_Input for this task_

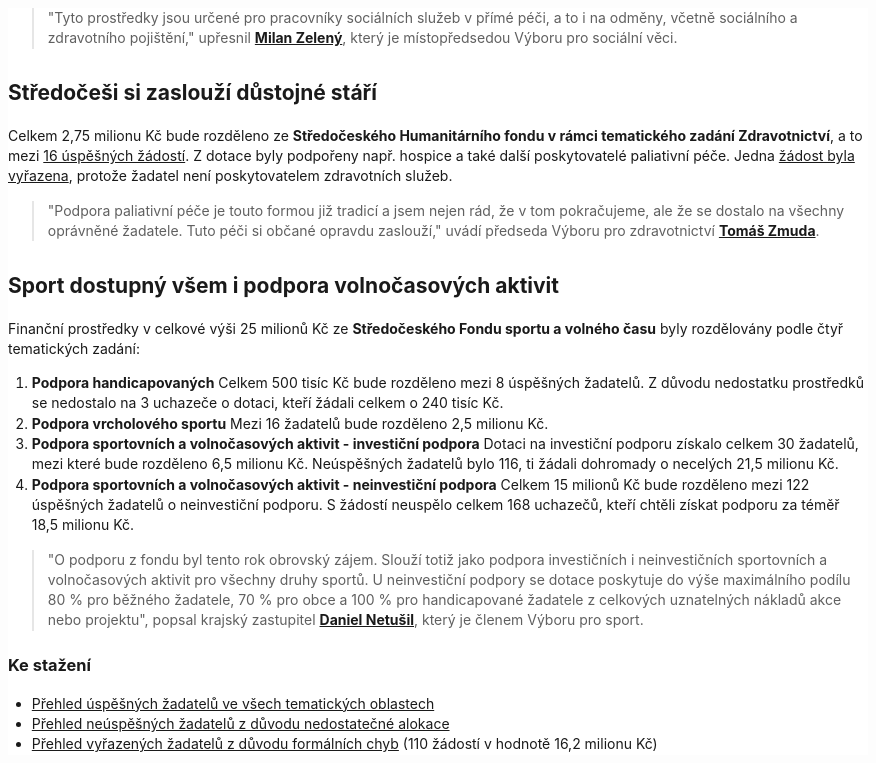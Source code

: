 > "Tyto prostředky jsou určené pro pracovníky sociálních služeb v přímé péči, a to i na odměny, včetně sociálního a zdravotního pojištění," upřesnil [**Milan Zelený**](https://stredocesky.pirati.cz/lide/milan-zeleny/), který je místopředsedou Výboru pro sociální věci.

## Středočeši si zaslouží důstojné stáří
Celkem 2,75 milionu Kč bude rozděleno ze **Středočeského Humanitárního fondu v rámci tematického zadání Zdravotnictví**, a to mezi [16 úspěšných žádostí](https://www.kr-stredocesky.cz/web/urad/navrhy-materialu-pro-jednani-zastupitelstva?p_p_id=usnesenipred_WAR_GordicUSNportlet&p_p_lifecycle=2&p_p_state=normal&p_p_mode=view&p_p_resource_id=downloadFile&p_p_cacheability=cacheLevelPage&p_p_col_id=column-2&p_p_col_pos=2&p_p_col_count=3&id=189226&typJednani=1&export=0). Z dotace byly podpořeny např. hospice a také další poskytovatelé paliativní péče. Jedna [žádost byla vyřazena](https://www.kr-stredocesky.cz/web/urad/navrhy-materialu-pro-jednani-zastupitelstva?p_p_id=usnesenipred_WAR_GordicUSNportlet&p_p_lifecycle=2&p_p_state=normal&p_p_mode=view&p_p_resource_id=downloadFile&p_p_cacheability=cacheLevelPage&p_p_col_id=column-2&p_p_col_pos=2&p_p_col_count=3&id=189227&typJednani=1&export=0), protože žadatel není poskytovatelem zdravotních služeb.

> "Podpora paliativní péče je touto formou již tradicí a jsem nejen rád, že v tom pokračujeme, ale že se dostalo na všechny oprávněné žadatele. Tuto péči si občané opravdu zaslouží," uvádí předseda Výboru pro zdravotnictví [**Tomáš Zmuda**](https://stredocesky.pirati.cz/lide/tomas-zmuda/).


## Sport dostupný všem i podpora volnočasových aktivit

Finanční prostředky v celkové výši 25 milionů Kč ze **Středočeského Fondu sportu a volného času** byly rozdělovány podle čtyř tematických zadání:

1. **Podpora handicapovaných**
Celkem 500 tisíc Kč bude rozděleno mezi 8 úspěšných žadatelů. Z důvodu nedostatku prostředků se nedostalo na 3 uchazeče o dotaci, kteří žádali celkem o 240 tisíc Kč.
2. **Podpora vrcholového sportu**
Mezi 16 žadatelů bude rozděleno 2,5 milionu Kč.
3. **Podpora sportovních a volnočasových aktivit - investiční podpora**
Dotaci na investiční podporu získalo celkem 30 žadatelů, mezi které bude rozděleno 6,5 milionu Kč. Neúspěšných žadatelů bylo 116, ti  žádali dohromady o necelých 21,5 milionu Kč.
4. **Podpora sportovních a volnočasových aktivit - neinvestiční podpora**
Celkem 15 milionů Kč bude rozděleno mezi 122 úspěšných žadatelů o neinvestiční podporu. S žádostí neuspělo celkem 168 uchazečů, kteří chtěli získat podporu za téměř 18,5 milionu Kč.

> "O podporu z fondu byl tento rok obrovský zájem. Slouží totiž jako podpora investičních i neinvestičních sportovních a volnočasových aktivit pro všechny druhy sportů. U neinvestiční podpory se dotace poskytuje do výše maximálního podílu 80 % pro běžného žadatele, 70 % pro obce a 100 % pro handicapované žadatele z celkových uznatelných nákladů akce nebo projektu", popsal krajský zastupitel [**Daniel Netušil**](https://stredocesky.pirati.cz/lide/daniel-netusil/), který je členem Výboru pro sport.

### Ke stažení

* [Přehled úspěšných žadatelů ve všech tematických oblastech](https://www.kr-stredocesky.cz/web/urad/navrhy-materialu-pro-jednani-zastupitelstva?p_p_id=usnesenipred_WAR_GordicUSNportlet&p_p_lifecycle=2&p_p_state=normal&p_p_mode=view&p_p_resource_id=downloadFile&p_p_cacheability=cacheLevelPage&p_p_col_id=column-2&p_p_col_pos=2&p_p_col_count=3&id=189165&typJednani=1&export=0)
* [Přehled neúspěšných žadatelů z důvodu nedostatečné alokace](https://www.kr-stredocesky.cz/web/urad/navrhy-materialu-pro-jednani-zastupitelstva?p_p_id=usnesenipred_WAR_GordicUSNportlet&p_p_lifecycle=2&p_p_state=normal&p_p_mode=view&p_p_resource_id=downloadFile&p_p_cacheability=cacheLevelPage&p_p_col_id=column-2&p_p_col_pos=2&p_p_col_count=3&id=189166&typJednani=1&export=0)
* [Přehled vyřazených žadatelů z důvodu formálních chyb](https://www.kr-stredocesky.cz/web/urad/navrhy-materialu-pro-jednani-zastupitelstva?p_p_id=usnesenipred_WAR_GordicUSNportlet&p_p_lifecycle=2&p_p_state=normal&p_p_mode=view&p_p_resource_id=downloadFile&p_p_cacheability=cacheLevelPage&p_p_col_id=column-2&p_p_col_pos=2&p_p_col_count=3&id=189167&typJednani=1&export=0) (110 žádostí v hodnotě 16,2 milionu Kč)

_Work task_
From the data above, return every line from the line that has "Dotaci na investiční" up to and including the line that has "4. **Podpora sportovních", exactly.

_Answer space_
Dotaci na investiční podporu získalo celkem 30 žadatelů, mezi které bude rozděleno 6,5 milionu Kč. Neúspěšných žadatelů bylo 116, ti  žádali dohromady o necelých 21,5 milionu Kč.
4. **Podpora sportovních a volnočasových aktivit - neinvestiční podpora**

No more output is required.